Aero-News Network reports that the Federal Aviation Administration proposed a $336,000 civil penalty against Planet Nine Private Air of Van Nuys, California, for allegedly violating international aviation regulations and conducting flights in a careless and reckless manner.

The FAA alleges Planet Nine intentionally submitted 21 inaccurate flight plans between the United States and international destinations, describing passenger flights as general aviation rather than commercial charter operations between November 2023 and August 2024.

The flights cited involve Canada, Costa Rica, the Czech Republic, France, Germany, Ireland, Sweden, and the United Kingdom according to reporting that summarizes the FAA enforcement letter.
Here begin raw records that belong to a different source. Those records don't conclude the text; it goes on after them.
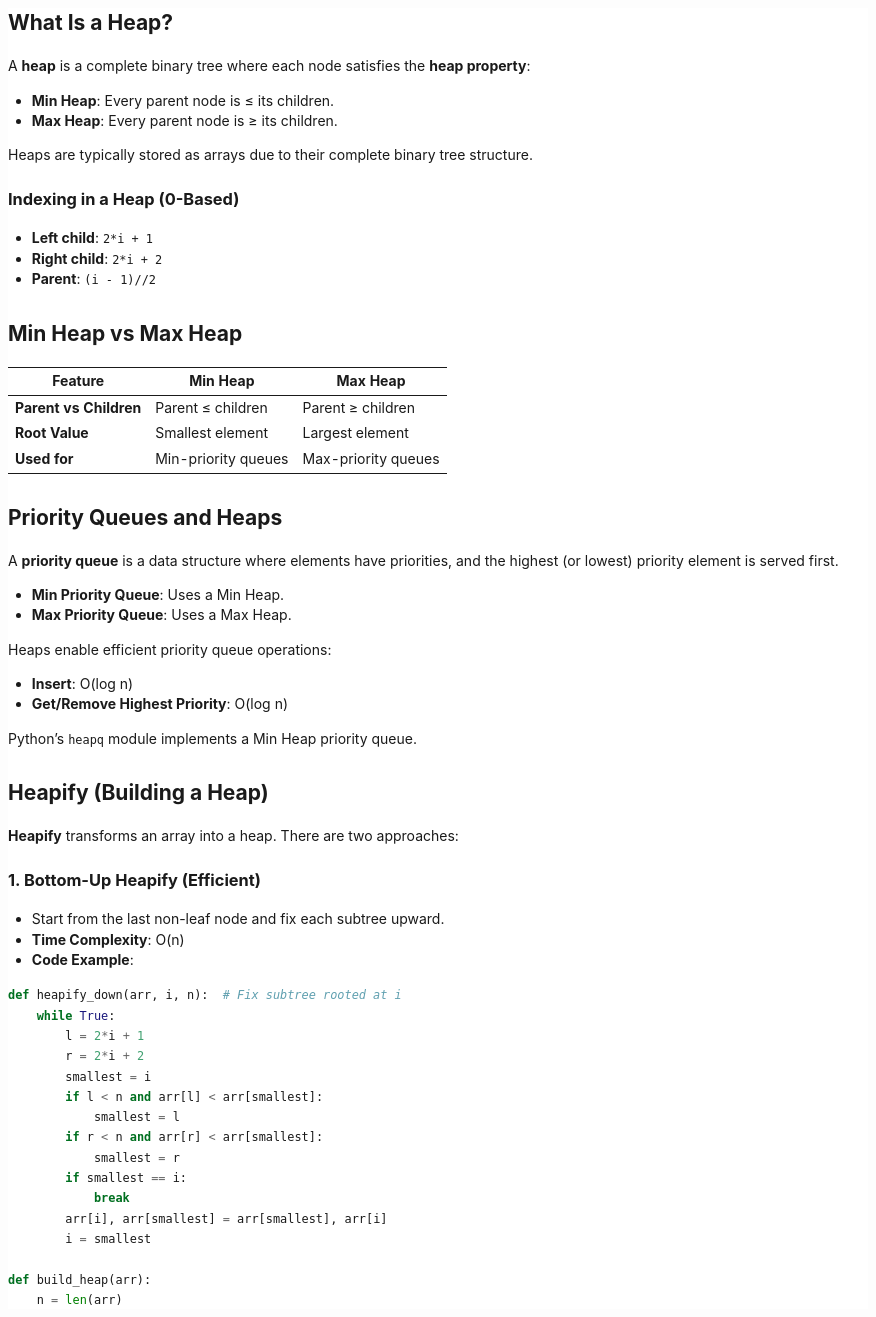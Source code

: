 ## What Is a Heap?

A **heap** is a complete binary tree where each node satisfies the **heap property**:

- **Min Heap**: Every parent node is ≤ its children.
- **Max Heap**: Every parent node is ≥ its children.

Heaps are typically stored as arrays due to their complete binary tree structure.

### Indexing in a Heap (0-Based)

- **Left child**: `2*i + 1`
- **Right child**: `2*i + 2`
- **Parent**: `(i - 1)//2`

## Min Heap vs Max Heap

| Feature             | Min Heap                        | Max Heap                        |
|---------------------|---------------------------------|---------------------------------|
| **Parent vs Children** | Parent ≤ children              | Parent ≥ children              |
| **Root Value**      | Smallest element               | Largest element                |
| **Used for**        | Min-priority queues            | Max-priority queues            |

## Priority Queues and Heaps

A **priority queue** is a data structure where elements have priorities, and the highest (or lowest) priority element is served first.

- **Min Priority Queue**: Uses a Min Heap.
- **Max Priority Queue**: Uses a Max Heap.

Heaps enable efficient priority queue operations:
- **Insert**: O(log n)
- **Get/Remove Highest Priority**: O(log n)

Python’s `heapq` module implements a Min Heap priority queue.

## Heapify (Building a Heap)

**Heapify** transforms an array into a heap. There are two approaches:

### 1. Bottom-Up Heapify (Efficient)
- Start from the last non-leaf node and fix each subtree upward.
- **Time Complexity**: O(n)
- **Code Example**:

```python
def heapify_down(arr, i, n):  # Fix subtree rooted at i
    while True:
        l = 2*i + 1
        r = 2*i + 2
        smallest = i
        if l < n and arr[l] < arr[smallest]:
            smallest = l
        if r < n and arr[r] < arr[smallest]:
            smallest = r
        if smallest == i:
            break
        arr[i], arr[smallest] = arr[smallest], arr[i]
        i = smallest

def build_heap(arr):
    n = len(arr)
```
The agency also alleges the company failed to obtain required overflight or landing permits for the flights and failed to follow its Oceanic and International Procedures Manual.

Planet Nine has 30 days after receiving the FAA enforcement letter to respond. The company may pay, negotiate, or contest the proposed penalty through the administrative process.

Reporting on the case notes Planet Nine holds a Part 135 operating certificate and has publicized Wyvern Wingman and ARGUS Platinum ratings. The allegations concern flight plan classification and permitting, not a finding that has already been adjudicated in public record at press time.

AirPro News and ch-aviation reported that Planet Nine disputed the allegations in statements to trade media, describing the proposed penalty as overreach and characterizing the cited flights as a small fraction of total operations during the audit period.

The FAA's framing rests on the regulatory divide between Part 91 general aviation and Part 135 commercial charter. Commercial charters typically require stricter oversight and foreign permits that Part 91 trips do not carry.

GlobalAir published a June 2026 industry analysis placing the Planet Nine case among broader FAA paperwork enforcement actions against charter operators, emphasizing that misclassified international routing can intersect permitting, operations, and tax oversight.

Flight Ops HQ take

What this means for private aviation planning

This is editorial analysis for trip planners, not investment or operational advice. Charter figures on this site remain planning estimates, not quotes.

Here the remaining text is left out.